Work out how many lines of the listing hold "instance", then state only that count.
- - - - - - -
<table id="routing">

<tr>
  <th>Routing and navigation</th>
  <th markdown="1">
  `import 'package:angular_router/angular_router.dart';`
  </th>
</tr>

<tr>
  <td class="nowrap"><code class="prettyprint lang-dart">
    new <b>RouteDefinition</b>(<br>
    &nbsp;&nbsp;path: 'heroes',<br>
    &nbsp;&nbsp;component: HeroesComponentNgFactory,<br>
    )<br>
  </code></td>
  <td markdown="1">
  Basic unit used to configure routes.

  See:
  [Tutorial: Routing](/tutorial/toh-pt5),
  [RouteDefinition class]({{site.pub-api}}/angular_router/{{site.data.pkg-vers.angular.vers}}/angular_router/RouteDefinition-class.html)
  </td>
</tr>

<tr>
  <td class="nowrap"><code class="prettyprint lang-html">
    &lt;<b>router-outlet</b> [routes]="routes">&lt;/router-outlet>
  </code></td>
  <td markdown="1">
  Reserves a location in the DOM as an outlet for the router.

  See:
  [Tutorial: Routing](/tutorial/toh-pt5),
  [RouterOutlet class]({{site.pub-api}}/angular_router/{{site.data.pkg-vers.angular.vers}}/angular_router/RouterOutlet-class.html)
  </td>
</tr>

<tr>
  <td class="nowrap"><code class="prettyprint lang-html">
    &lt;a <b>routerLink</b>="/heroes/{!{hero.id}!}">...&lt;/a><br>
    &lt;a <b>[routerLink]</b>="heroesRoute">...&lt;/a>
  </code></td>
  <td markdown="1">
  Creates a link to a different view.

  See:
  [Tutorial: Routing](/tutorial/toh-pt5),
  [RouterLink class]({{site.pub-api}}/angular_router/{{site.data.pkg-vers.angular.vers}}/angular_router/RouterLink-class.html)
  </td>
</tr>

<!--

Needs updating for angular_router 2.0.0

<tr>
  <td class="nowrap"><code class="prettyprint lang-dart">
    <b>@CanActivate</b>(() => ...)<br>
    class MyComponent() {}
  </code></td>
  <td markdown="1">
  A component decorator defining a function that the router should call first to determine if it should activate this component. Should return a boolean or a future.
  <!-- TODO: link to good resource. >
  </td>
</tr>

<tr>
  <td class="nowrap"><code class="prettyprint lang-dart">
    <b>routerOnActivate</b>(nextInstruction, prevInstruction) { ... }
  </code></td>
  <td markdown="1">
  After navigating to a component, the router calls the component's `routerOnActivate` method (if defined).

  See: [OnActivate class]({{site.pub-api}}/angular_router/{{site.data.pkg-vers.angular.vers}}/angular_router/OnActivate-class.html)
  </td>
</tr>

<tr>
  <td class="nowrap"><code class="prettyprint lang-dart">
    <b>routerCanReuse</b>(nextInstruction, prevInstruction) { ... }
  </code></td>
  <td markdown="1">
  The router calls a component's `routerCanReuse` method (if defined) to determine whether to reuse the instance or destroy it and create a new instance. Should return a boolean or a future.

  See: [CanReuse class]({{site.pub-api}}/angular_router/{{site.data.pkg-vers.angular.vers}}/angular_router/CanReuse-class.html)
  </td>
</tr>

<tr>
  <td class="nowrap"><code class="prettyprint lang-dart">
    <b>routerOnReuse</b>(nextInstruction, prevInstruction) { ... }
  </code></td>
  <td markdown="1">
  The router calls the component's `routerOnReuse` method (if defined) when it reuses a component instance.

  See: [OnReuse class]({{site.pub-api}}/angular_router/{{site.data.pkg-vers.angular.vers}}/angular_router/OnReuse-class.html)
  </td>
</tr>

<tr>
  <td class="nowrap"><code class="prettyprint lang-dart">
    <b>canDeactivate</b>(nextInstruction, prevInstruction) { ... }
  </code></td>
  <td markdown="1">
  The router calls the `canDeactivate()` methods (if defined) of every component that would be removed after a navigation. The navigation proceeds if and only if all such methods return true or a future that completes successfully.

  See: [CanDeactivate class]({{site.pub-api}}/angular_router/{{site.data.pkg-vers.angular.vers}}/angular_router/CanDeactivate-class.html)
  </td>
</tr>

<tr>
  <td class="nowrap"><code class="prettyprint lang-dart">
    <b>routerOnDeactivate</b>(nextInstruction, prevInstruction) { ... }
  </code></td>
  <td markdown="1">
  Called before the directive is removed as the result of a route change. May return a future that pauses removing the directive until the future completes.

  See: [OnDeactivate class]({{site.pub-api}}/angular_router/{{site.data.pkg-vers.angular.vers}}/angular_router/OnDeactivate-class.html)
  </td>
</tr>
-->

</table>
- - - - - - -
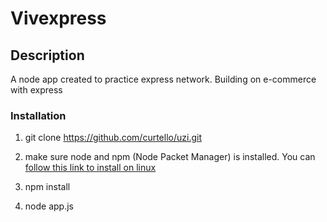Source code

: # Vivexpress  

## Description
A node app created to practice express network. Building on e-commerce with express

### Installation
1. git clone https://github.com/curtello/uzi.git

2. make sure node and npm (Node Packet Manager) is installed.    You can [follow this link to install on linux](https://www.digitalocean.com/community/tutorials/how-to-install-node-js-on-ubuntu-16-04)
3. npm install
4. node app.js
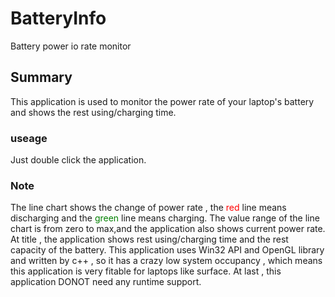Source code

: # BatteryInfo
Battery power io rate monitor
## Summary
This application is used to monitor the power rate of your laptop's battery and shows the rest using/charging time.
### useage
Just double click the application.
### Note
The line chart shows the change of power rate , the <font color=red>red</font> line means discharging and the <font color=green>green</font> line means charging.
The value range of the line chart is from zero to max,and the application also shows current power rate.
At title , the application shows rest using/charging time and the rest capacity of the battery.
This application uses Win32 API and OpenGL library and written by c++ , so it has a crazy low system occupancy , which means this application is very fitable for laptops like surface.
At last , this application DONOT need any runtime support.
- - - - - - -
_RESPONSE TO THE EXERCISE_.
2